The on-demand availability of information can be a great help to individual investors. Just as often, though, it can be a hindrance as a constant flood of incoming information can cause decision paralysis. Plus, the "biggest" news is usually very important today, in the here and now, but of far less consequence to the long term investor when you look at a the bigger picture.
And I'm not simply saying this from a detached writer's perspective. I was aghast the other day when I noticed how much cash is sitting in my own investment accounts. Cash that could be slaving away on my behalf, but is instead chilling with a margarita and lazing about.
So is now the best time to invest? What about next year? Two years from now? Six months from now? Six months ago? Five years ago? Eight days and four hours in the future (depending on wind speed and direction)?
Get my point?
To a large extent it's not a question of when you put the money to work, but instead that you put it to work. Right now it can be painful to watch some of the stocks in my portfolio like USG (NYSE: USG) and Sears (NYSE: SHLD) struggle, but I know that I have the advantage of time on my side.
Rely on the news headlines to tell you when it's safe to put your money into the market and you could end up like me, swimming in cash and disgruntled, or worse -- investing at exactly the wrong times.
Over the weekend, I polished off a repeat reading of Peter Lynch's One Up on Wall Street (you can pick it up on Amazon for like $10 if you haven't read it yet), and have just started into Beating the Street. One of the things (among many) that caught my eye were the fall 1990 headlines that Lynch transcribes to give a picture of dour mood at the time. So here's a fun little exercise: the following are a mix of headlines from the book and from today. See if you can pick out which ones are which:
1) Housing Costs Punish Family Budgets
2) Uncertainty Rains for US Economy
3) Housing Woes May Cause Recession
4) The Real Estate Bust
5) The Consumer Has Seen the Future, and Gotten Depressed
6) US Economy 'Near Recession' Forecasters Say
7) Economy Causes Americans to Feel Doubts, Insecurity
8) How Safe is Your Job?
9) Can Your Bank Stay Afloat?
10) How the Real Estate Crash Threatens Financial Institutions
No cheating! If you own Lynch's book you better not be heading over to the book shelf. Now I made it a little more difficult by leaving out any headlines that specifically said "subprime" since that would be a dead give-away. To check your answers I've put the answers at the bottom of this post (to discourage wandering eyes as you look over all the headlines). Ok, go ahead and check out how you did.

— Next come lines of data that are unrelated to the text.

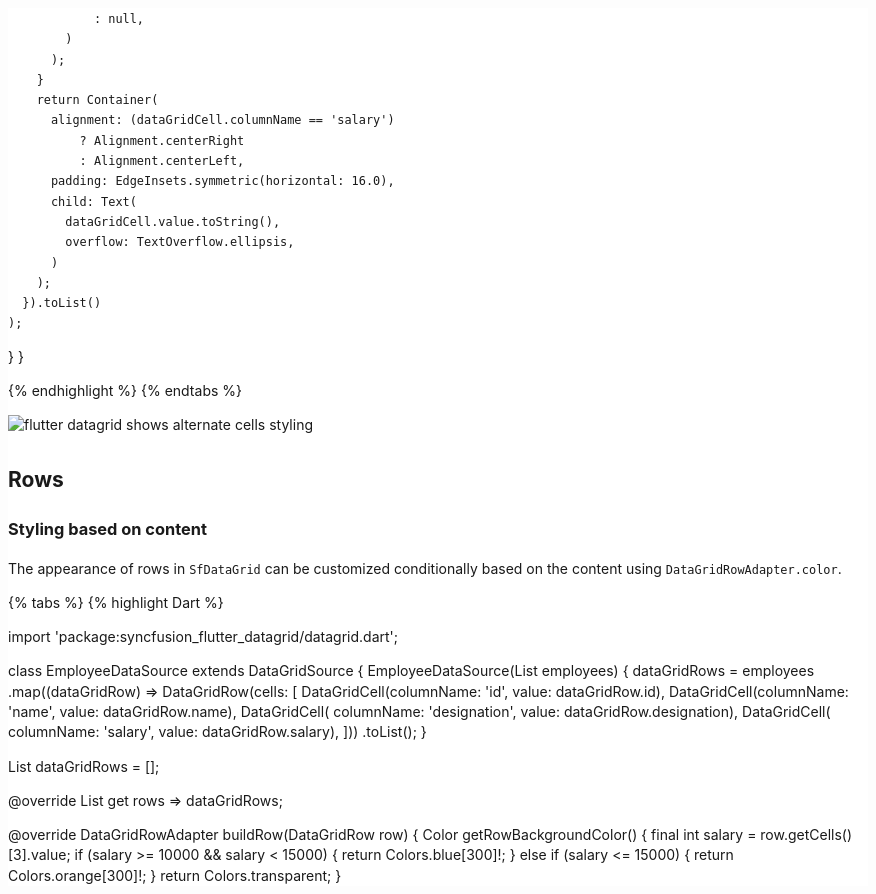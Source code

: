                 : null,
            )
          );
        }
        return Container(
          alignment: (dataGridCell.columnName == 'salary')
              ? Alignment.centerRight
              : Alignment.centerLeft,
          padding: EdgeInsets.symmetric(horizontal: 16.0),
          child: Text(
            dataGridCell.value.toString(),
            overflow: TextOverflow.ellipsis,
          )
        );
      }).toList()
    );
  }
}

{% endhighlight %}
{% endtabs %}

![flutter datagrid shows alternate cells styling](images/conditional-styling/flutter-datagrid-alternate-cells-styling.png)

## Rows

### Styling based on content

The appearance of rows in `SfDataGrid` can be customized conditionally based on the content using `DataGridRowAdapter.color`.

{% tabs %}
{% highlight Dart %} 

import 'package:syncfusion_flutter_datagrid/datagrid.dart';

class EmployeeDataSource extends DataGridSource {
  EmployeeDataSource(List<Employee> employees) {
    dataGridRows = employees
      .map<DataGridRow>((dataGridRow) => DataGridRow(cells: [
        DataGridCell<int>(columnName: 'id', value: dataGridRow.id),
        DataGridCell<String>(columnName: 'name', value: dataGridRow.name),
        DataGridCell<String>(
          columnName: 'designation', value: dataGridRow.designation),
        DataGridCell<int>(
          columnName: 'salary', value: dataGridRow.salary),
      ]))
      .toList();
  }

  List<DataGridRow> dataGridRows = [];

  @override
  List<DataGridRow> get rows => dataGridRows;

  @override
  DataGridRowAdapter buildRow(DataGridRow row) {
    Color getRowBackgroundColor() {
      final int salary = row.getCells()[3].value;
      if (salary >= 10000 && salary < 15000) {
        return Colors.blue[300]!;
      } else if (salary <= 15000) {
        return Colors.orange[300]!;
      }
      return Colors.transparent;
    }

Surprising right? Maybe you're savvier than I am, but I think I would've had a lot of trouble with that had I not written it (Ok, to be honest, I'd still have trouble even though I did write it). So here's the kicker: since September of 1990 (Lynch said the headlines were from "the fall"), the S&P index is up roughly 380% -- that's about 9.7% annually compounded. For every $1,000 you invested in the face of those headlines you would now have $4,800. I wouldn't kick gains like that out of bed.
It's not too surprising that people were so negative then -- between May of that year and September the market fell over 15%, and it continued to fall into October. In the years that followed, the market had some more jumps and bumps as it flew up in the great bull market of the late 90's. Then the market got overheated and crashed in 2000. From 2000 to 2002 we had one of the worst bear markets we've ever seen. From 2002 to today the market has trudged right on back.
But all of this is of little matter to that hypothetical money that you put to work back in the fall of 1990. It still returned darn near 10% a year for you. How do you like them apples?
Now if you're a market timer, swing trader, or day trader, this post is probably utterly useless to you. In fact, my whole blog may be useless to you. However, if you're an investor with a long term focus (which I believe all individual / hobby investors should be), jot down your thoughts after reading this and put them under your pillow. Hopefully they can help you maintain an even keel as you read today's headlines, tomorrow's headlines, and the headlines five and ten years down the road.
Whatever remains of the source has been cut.